(Collected data entries)
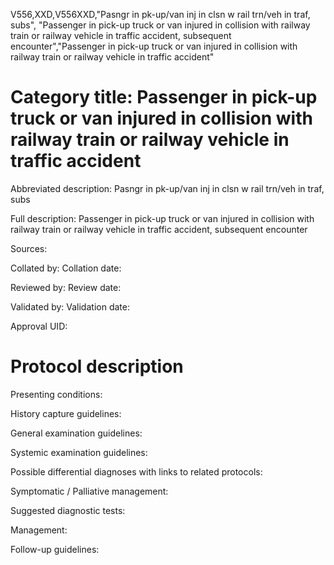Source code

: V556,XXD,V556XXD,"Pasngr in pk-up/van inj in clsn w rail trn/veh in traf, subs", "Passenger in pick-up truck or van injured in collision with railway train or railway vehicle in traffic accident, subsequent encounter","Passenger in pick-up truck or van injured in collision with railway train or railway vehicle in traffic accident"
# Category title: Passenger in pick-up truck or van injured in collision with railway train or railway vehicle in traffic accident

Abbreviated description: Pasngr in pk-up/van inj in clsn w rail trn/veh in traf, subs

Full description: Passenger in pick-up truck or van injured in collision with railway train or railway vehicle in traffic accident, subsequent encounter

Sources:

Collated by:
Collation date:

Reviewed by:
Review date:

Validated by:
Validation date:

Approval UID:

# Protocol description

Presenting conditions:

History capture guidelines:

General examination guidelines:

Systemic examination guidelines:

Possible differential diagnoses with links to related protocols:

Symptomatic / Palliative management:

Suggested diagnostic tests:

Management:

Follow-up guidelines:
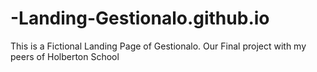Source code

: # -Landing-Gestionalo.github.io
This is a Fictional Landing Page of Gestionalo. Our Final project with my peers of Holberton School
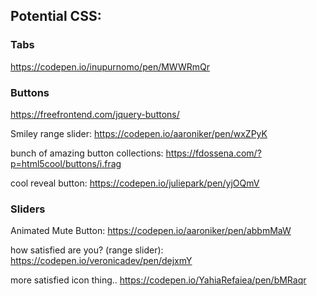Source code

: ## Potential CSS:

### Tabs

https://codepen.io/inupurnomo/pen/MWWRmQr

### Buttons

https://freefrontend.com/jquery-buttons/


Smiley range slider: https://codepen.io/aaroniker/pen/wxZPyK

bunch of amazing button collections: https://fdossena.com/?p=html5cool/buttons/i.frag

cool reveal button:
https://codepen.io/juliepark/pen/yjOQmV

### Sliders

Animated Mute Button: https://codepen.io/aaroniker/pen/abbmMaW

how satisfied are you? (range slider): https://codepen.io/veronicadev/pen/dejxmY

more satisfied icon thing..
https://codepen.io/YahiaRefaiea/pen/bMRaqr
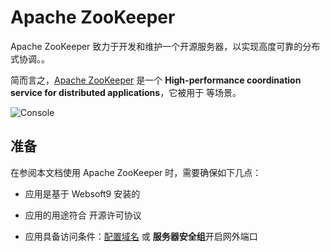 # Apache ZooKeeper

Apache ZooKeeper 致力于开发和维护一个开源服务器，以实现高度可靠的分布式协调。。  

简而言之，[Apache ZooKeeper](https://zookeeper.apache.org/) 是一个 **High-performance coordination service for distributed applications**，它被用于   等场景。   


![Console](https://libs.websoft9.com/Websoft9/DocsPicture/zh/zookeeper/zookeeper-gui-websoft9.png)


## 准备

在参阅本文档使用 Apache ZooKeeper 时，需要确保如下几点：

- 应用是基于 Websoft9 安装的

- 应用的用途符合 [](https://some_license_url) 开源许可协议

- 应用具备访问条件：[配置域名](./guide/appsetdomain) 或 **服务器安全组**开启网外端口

**YOUR OBJECTIVE**
Bring together each line above where the string "Landing" turns up.

**ANSWER AREA**
: # -Landing-Gestionalo.github.io
This is a Fictional Landing Page of Gestionalo. Our Final project with my peers of Holberton School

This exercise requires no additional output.